Requirement: Repeat the entries exactly, and do not carry the pictures over.

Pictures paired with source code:

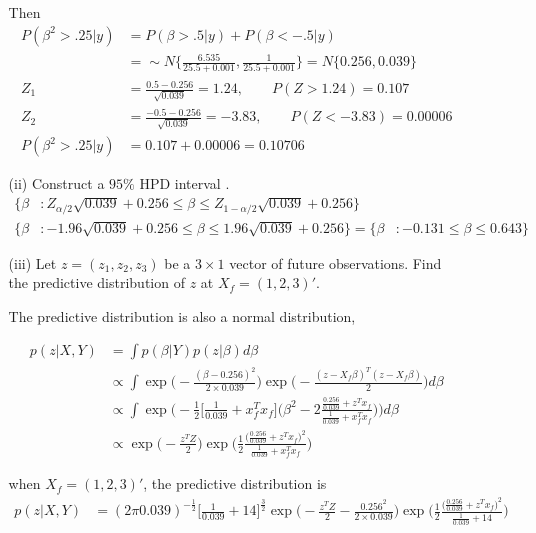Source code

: \begin{itemize}
\begin{itemize}
Then 
\begin{align*}
P(\beta^2 > .25| y) &=  P(\beta > .5| y) + P(\beta < -.5| y) \\
&= \sim N \{ \frac{6.535}{25.5 + 0.001}, \frac{1}{25.5+0.001} \}  = N \{ 0.256, 0.039 \} \\
Z_{1} &= \frac{0.5 - 0.256}{\sqrt{0.039}} = 1.24, \qquad P(Z > 1.24) = 0.107\\
Z_{2} &= \frac{-0.5 - 0.256}{\sqrt{0.039}} = -3.83, \qquad P(Z < -3.83) = 0.00006\\
P(\beta^2 > .25| y) &= 0.107 + 0.00006 = 0.10706
\end{align*}

\item[(ii)] Construct a $95\%$ HPD interval .
\begin{align*}
\Bigg \{\beta &: Z_{\alpha/2} \sqrt{0.039} + 0.256 \leq \beta \leq  Z_{1-\alpha/2} \sqrt{0.039} + 0.256 \Bigg \} \\
\Bigg \{\beta &: -1.96 \sqrt{0.039} + 0.256 \leq \beta \leq  1.96 \sqrt{0.039} + 0.256 \Bigg \} = \Bigg \{\beta &: -0.131 \leq \beta \leq  0.643 \Bigg \}
\end{align*}

\item[(iii)] Let $z = (z_1, z_2, z_3)$ be a $3 \times 1$ vector of future observations. Find the predictive distribution of $z$ at $X_f = (1,2,3)'$.

The predictive distribution is also a normal distribution, 

\begin{align*}
p(z| X, Y) &= \int p(\beta | Y) p(z| \beta) d\beta \\
& \propto \int  \exp \Big(-\frac{(\beta - 0.256)^2}{2 \times 0.039} \Big) \exp \Big(- \frac{ (z- X_f \beta)^T (z- X_f \beta)}{2} \Big) d\beta \\
& \propto \int \exp \Big(-\frac{1}{2} \Big[ \frac{1}{0.039} + x_f^T x_f \Big] \Big( \beta^2 - 2\frac{\frac{0.256}{0.039} + z^T x_f}{\frac{1}{0.039} + x_f^T x_f } \Big ) \Big) d\beta \\
&\propto \exp \Big(-\frac{z^TZ}{2}  \Big) \exp \Big(\frac{1}{2} \frac{\Big(\frac{0.256}{0.039} + z^T x_f \Big)^2}{\frac{1}{0.039} + x_f^T x_f } \Big) 
\end{align*}

when $X_f = (1,2,3)'$, the predictive distribution is 
\begin{align*}
p(z| X, Y) &=  (2\pi 0.039)^{-\frac{1}{2}} \Big[ \frac{1}{0.039} + 14 \Big]^{\frac{3}{2}} \exp \Big(-\frac{z^TZ}{2} - \frac{0.256^2}{2 \times 0.039} \Big) \exp \Big(\frac{1}{2} \frac{\Big(\frac{0.256}{0.039} + z^T x_f \Big)^2}{\frac{1}{0.039} + 14} \Big) 
\end{align*}


\end{itemize}
\end{itemize}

Response to the task:
Source code

: \begin{itemize}
\begin{itemize}
Then 
\begin{align*}
P(\beta^2 > .25| y) &=  P(\beta > .5| y) + P(\beta < -.5| y) \\
&= \sim N \{ \frac{6.535}{25.5 + 0.001}, \frac{1}{25.5+0.001} \}  = N \{ 0.256, 0.039 \} \\
Z_{1} &= \frac{0.5 - 0.256}{\sqrt{0.039}} = 1.24, \qquad P(Z > 1.24) = 0.107\\
Z_{2} &= \frac{-0.5 - 0.256}{\sqrt{0.039}} = -3.83, \qquad P(Z < -3.83) = 0.00006\\
P(\beta^2 > .25| y) &= 0.107 + 0.00006 = 0.10706
\end{align*}

\item[(ii)] Construct a $95\%$ HPD interval .
\begin{align*}
\Bigg \{\beta &: Z_{\alpha/2} \sqrt{0.039} + 0.256 \leq \beta \leq  Z_{1-\alpha/2} \sqrt{0.039} + 0.256 \Bigg \} \\
\Bigg \{\beta &: -1.96 \sqrt{0.039} + 0.256 \leq \beta \leq  1.96 \sqrt{0.039} + 0.256 \Bigg \} = \Bigg \{\beta &: -0.131 \leq \beta \leq  0.643 \Bigg \}
\end{align*}

\item[(iii)] Let $z = (z_1, z_2, z_3)$ be a $3 \times 1$ vector of future observations. Find the predictive distribution of $z$ at $X_f = (1,2,3)'$.

The predictive distribution is also a normal distribution, 

\begin{align*}
p(z| X, Y) &= \int p(\beta | Y) p(z| \beta) d\beta \\
& \propto \int  \exp \Big(-\frac{(\beta - 0.256)^2}{2 \times 0.039} \Big) \exp \Big(- \frac{ (z- X_f \beta)^T (z- X_f \beta)}{2} \Big) d\beta \\
& \propto \int \exp \Big(-\frac{1}{2} \Big[ \frac{1}{0.039} + x_f^T x_f \Big] \Big( \beta^2 - 2\frac{\frac{0.256}{0.039} + z^T x_f}{\frac{1}{0.039} + x_f^T x_f } \Big ) \Big) d\beta \\
&\propto \exp \Big(-\frac{z^TZ}{2}  \Big) \exp \Big(\frac{1}{2} \frac{\Big(\frac{0.256}{0.039} + z^T x_f \Big)^2}{\frac{1}{0.039} + x_f^T x_f } \Big) 
\end{align*}

when $X_f = (1,2,3)'$, the predictive distribution is 
\begin{align*}
p(z| X, Y) &=  (2\pi 0.039)^{-\frac{1}{2}} \Big[ \frac{1}{0.039} + 14 \Big]^{\frac{3}{2}} \exp \Big(-\frac{z^TZ}{2} - \frac{0.256^2}{2 \times 0.039} \Big) \exp \Big(\frac{1}{2} \frac{\Big(\frac{0.256}{0.039} + z^T x_f \Big)^2}{\frac{1}{0.039} + 14} \Big) 
\end{align*}


\end{itemize}
\end{itemize}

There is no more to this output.